▶ **EXERCISE**: The required answer is each line in the entries below where "MINIX" occurs.

(Collection entries)
########

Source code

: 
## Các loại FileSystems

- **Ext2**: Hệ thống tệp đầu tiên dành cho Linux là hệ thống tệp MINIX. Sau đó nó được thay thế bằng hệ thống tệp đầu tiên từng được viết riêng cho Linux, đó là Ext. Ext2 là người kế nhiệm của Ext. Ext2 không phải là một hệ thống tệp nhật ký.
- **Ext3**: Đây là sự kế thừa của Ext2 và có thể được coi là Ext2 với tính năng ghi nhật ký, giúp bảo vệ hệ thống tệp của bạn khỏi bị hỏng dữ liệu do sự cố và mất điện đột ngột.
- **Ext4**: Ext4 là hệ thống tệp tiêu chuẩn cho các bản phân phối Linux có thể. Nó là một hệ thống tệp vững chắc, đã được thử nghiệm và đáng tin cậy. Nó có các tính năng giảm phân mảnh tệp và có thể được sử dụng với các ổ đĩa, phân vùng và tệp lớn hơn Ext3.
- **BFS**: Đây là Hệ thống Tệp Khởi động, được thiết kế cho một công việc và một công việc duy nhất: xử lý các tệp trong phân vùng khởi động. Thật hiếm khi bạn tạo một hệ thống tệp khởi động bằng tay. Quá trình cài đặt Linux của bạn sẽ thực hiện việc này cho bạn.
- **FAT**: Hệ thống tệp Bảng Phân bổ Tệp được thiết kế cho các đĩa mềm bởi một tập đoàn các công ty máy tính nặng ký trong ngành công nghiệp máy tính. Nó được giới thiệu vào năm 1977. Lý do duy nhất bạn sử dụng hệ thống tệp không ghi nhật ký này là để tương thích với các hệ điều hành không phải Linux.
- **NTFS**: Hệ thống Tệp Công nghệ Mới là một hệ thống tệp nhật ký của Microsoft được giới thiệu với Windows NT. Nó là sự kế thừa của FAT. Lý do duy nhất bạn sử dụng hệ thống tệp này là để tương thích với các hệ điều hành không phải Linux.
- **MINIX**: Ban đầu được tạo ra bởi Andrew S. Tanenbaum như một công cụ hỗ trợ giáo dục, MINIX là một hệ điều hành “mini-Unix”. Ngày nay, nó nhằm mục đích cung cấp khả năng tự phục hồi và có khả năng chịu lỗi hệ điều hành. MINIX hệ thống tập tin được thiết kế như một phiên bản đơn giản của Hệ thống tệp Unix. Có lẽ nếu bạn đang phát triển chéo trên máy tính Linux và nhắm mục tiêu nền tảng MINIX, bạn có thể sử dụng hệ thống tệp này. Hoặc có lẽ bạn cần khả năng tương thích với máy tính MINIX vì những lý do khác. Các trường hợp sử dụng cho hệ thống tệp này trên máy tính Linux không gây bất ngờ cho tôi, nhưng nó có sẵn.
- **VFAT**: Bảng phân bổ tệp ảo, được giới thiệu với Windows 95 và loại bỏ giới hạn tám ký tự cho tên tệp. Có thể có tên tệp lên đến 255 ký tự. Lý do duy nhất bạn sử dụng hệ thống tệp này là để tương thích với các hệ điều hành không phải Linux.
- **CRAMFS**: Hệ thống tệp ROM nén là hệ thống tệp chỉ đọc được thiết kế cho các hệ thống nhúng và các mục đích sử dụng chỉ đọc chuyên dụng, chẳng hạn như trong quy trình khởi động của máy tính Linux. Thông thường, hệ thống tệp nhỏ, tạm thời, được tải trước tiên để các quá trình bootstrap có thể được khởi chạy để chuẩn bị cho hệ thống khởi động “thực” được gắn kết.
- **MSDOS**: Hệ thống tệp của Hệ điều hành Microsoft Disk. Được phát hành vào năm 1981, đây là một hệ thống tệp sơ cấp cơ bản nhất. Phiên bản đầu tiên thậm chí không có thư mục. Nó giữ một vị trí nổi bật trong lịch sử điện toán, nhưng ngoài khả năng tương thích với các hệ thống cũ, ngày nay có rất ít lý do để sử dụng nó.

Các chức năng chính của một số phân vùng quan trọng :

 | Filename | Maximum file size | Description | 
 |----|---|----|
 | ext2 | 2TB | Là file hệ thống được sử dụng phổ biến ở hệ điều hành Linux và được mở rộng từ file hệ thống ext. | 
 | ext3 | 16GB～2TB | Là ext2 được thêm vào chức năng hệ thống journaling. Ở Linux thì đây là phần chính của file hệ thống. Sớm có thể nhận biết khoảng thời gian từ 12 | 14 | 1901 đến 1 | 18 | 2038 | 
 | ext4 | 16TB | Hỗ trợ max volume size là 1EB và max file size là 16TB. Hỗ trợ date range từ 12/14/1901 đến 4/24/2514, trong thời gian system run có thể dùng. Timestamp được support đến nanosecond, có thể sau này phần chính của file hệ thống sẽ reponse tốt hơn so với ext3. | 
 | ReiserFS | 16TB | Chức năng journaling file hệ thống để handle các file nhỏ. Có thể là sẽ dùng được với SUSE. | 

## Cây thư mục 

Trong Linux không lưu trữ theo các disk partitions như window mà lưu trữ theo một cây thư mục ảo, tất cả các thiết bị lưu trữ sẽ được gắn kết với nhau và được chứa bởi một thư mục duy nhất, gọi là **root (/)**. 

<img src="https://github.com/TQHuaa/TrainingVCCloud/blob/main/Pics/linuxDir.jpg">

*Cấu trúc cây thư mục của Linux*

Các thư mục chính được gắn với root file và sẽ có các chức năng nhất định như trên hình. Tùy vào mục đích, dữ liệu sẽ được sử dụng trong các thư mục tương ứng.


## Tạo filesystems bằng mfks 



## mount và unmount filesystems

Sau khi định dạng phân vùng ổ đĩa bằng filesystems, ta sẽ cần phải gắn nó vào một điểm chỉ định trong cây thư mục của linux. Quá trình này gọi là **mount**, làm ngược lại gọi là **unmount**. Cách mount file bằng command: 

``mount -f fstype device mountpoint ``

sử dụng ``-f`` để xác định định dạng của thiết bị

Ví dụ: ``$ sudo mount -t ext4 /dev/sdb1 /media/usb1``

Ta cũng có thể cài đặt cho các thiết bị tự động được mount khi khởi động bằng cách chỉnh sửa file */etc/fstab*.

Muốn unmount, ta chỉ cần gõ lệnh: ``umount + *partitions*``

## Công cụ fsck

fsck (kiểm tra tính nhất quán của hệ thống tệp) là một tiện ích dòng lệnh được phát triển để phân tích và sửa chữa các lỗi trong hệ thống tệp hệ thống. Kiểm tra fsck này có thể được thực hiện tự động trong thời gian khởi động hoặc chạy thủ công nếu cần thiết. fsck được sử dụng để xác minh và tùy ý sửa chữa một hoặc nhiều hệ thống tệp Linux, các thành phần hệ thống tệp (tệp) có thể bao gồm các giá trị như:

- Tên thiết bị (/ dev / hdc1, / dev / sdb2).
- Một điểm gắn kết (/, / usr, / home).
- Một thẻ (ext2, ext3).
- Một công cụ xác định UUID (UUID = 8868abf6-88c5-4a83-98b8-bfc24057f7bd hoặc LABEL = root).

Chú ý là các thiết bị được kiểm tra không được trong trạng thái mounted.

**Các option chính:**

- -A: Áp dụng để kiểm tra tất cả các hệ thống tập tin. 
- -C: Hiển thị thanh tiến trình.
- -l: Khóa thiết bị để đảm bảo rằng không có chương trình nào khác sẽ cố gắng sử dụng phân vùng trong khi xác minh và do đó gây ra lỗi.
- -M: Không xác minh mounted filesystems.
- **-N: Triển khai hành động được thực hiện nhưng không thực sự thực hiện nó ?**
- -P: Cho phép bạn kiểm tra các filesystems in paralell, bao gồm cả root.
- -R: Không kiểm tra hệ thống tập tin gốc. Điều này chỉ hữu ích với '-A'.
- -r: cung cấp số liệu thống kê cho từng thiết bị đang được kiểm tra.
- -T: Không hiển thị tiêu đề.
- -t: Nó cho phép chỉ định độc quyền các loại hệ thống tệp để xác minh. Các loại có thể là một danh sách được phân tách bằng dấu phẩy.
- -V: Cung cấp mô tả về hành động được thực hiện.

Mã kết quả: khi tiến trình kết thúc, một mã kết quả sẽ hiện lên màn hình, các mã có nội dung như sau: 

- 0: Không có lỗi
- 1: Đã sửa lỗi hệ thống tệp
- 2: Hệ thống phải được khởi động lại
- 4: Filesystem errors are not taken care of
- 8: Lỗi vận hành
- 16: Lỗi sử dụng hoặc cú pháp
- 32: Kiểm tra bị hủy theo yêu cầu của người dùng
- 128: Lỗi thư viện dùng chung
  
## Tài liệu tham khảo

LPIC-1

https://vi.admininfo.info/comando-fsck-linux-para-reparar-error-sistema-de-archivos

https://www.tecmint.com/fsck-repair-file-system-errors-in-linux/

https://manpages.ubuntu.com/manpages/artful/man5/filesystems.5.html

########

▶ **REPLY TO THE EXERCISE**:
- **Ext2**: Hệ thống tệp đầu tiên dành cho Linux là hệ thống tệp MINIX. Sau đó nó được thay thế bằng hệ thống tệp đầu tiên từng được viết riêng cho Linux, đó là Ext. Ext2 là người kế nhiệm của Ext. Ext2 không phải là một hệ thống tệp nhật ký.
- **MINIX**: Ban đầu được tạo ra bởi Andrew S. Tanenbaum như một công cụ hỗ trợ giáo dục, MINIX là một hệ điều hành “mini-Unix”. Ngày nay, nó nhằm mục đích cung cấp khả năng tự phục hồi và có khả năng chịu lỗi hệ điều hành. MINIX hệ thống tập tin được thiết kế như một phiên bản đơn giản của Hệ thống tệp Unix. Có lẽ nếu bạn đang phát triển chéo trên máy tính Linux và nhắm mục tiêu nền tảng MINIX, bạn có thể sử dụng hệ thống tệp này. Hoặc có lẽ bạn cần khả năng tương thích với máy tính MINIX vì những lý do khác. Các trường hợp sử dụng cho hệ thống tệp này trên máy tính Linux không gây bất ngờ cho tôi, nhưng nó có sẵn.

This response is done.